**WHAT IS REQUIRED**
Which lines of the data contain the string "Ejemplos"? Show each of them.

**PROVIDED MATERIAL**
══════════════════════════════

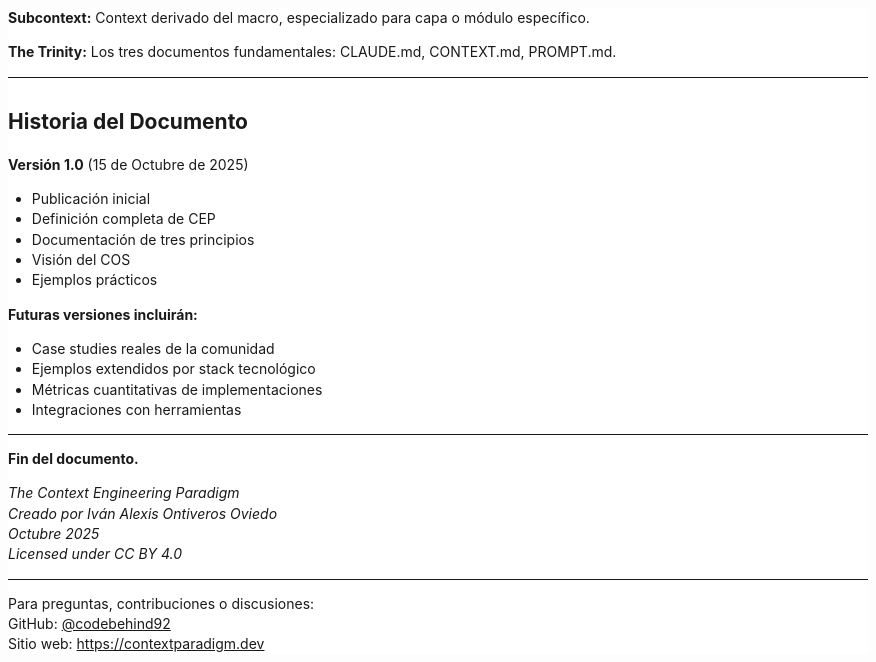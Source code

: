 **Subcontext:** Context derivado del macro, especializado para capa o módulo específico.

**The Trinity:** Los tres documentos fundamentales: CLAUDE.md, CONTEXT.md, PROMPT.md.

---

## Historia del Documento

**Versión 1.0** (15 de Octubre de 2025)
- Publicación inicial
- Definición completa de CEP
- Documentación de tres principios
- Visión del COS
- Ejemplos prácticos

**Futuras versiones incluirán:**
- Case studies reales de la comunidad
- Ejemplos extendidos por stack tecnológico
- Métricas cuantitativas de implementaciones
- Integraciones con herramientas

---

**Fin del documento.**

*The Context Engineering Paradigm*  
*Creado por Iván Alexis Ontiveros Oviedo*  
*Octubre 2025*  
*Licensed under CC BY 4.0*

---

Para preguntas, contribuciones o discusiones:  
GitHub: [@codebehind92](https://github.com/codebehind92)  
Sitio web: https://contextparadigm.dev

══════════════════════════════

**EXERCISE RESULT**
- Ejemplos prácticos
- Ejemplos extendidos por stack tecnológico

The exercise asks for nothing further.